Nous n'avons vu personne depuis que nous sommes en territoire marocain, après avoir franchi une chicane rudimentaire à 100 kilomètres environ de Colomb Béchar. Quelques kilomètres plus loin... une silhouette. Nous ralentissons. C'est un policier marocain. Il nous rend notre salut, fort aimablement, s'enquiert de notre voyage, toujours très poli, et nous souhaite bonne route quand nous lui avons fait part de nos projets. Nous lui proposons de le conduire à Bou-Arfa, mais il refuse : des amis doivent venir le chercher et le conduire dans un douar proche.


Redémarrage en trombe... pour dix kilomètres environ, car un silex vicieux et caché dans le sable, fait éclater une de mes roues à trente kilomètres de Bou-Arfa. Changement de roue et nous repartons. Je sens alors confusément qu'il me manque quelque chose. Bilan rapide... et je m'aperçois que j'ai perdu mon alliance dans la bagarre. Pendant la construction du radier ou pendant le changement de roue ? De toute façon, il est inutile de penser à faire demi-tour : nous n'avons aucune chance de retrouver cet anneau dans le sable ou sous un caillou.
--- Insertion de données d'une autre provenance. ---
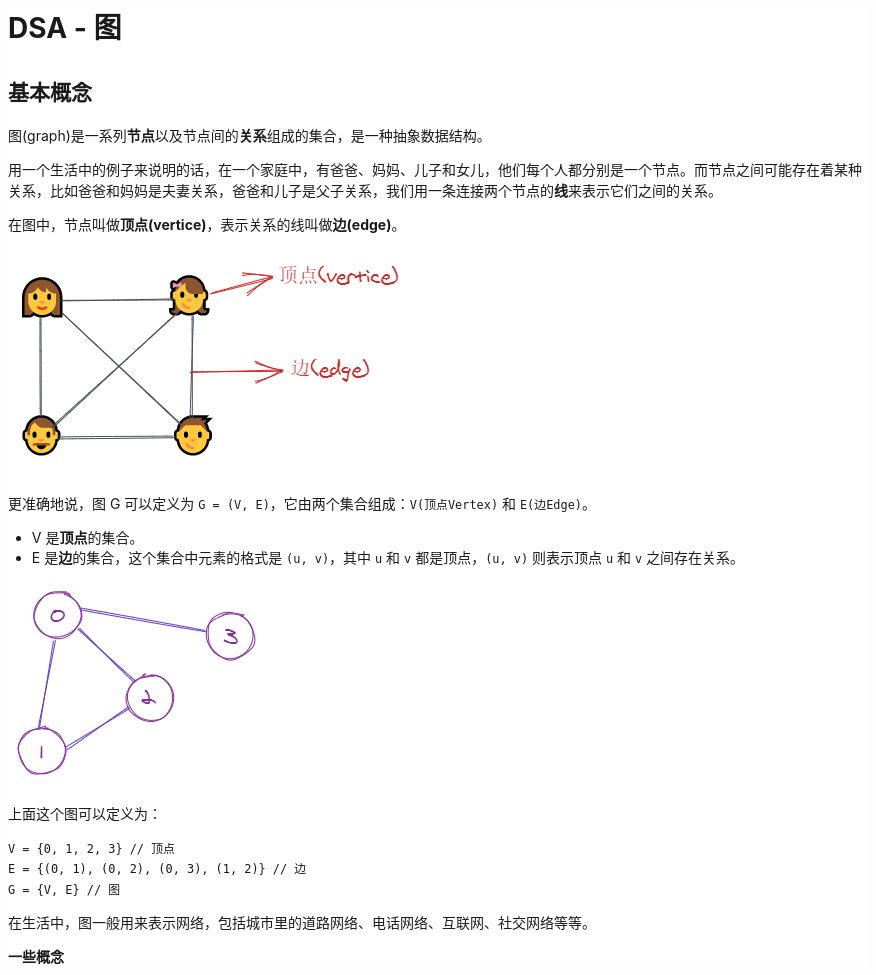 # DSA - 图

## 基本概念

图(graph)是一系列**节点**以及节点间的**关系**组成的集合，是一种抽象数据结构。

用一个生活中的例子来说明的话，在一个家庭中，有爸爸、妈妈、儿子和女儿，他们每个人都分别是一个节点。而节点之间可能存在着某种关系，比如爸爸和妈妈是夫妻关系，爸爸和儿子是父子关系，我们用一条连接两个节点的**线**来表示它们之间的关系。

在图中，节点叫做**顶点(vertice)**，表示关系的线叫做**边(edge)**。

![graph](../assets/graph/concept.png)

更准确地说，图 G 可以定义为 `G = (V, E)`，它由两个集合组成：`V(顶点Vertex)` 和 `E(边Edge)`。

-   V 是**顶点**的集合。
-   E 是**边**的集合，这个集合中元素的格式是 `(u, v)`，其中 `u` 和 `v` 都是顶点，`(u, v)` 则表示顶点 `u` 和 `v` 之间存在关系。

![graph](../assets/graph/graph_1.png)

上面这个图可以定义为：

```
V = {0, 1, 2, 3} // 顶点
E = {(0, 1), (0, 2), (0, 3), (1, 2)} // 边
G = {V, E} // 图
```

在生活中，图一般用来表示网络，包括城市里的道路网络、电话网络、互联网、社交网络等等。

**一些概念**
Bou-Arfa. Petit ville tranquille. J'y trouve un garage, ou plutôt l'atelier en tôle d'un "mécanicien du sud". Palabre, bien sûr... le thé sort de je ne sais où... et le spécialiste se penche sur mon pneu. Pas de pièce de rechange, il va falloir nous contenter des moyens du bord. Un emplâtre ferme la brèche de l'enveloppe et deux énormes Rustines colmatent celle de la chambre à air. La roue est remontée en prenant bien soin que les deux pièces ne soient pas du même côté, pour éviter un "balourd" trop important. Je paie largement la réparation et nous prenons la route d'Oujda via Berguent avec son poste de douane.
 


(1) OAS : Organisation de l'armée secrète. FLN : Front de libération nationale.
(2) L'avion du Maréchal Leclerc, pris dans un vent de sable, s'était écrasé en 1947 sur une petite colline en essayant d'atteindre Colomb Béchar en suivant la voie ferrée qui relie Oran à Colomb Béchar. Un monument avait par la suite été érigé sur le lieu de cet accident.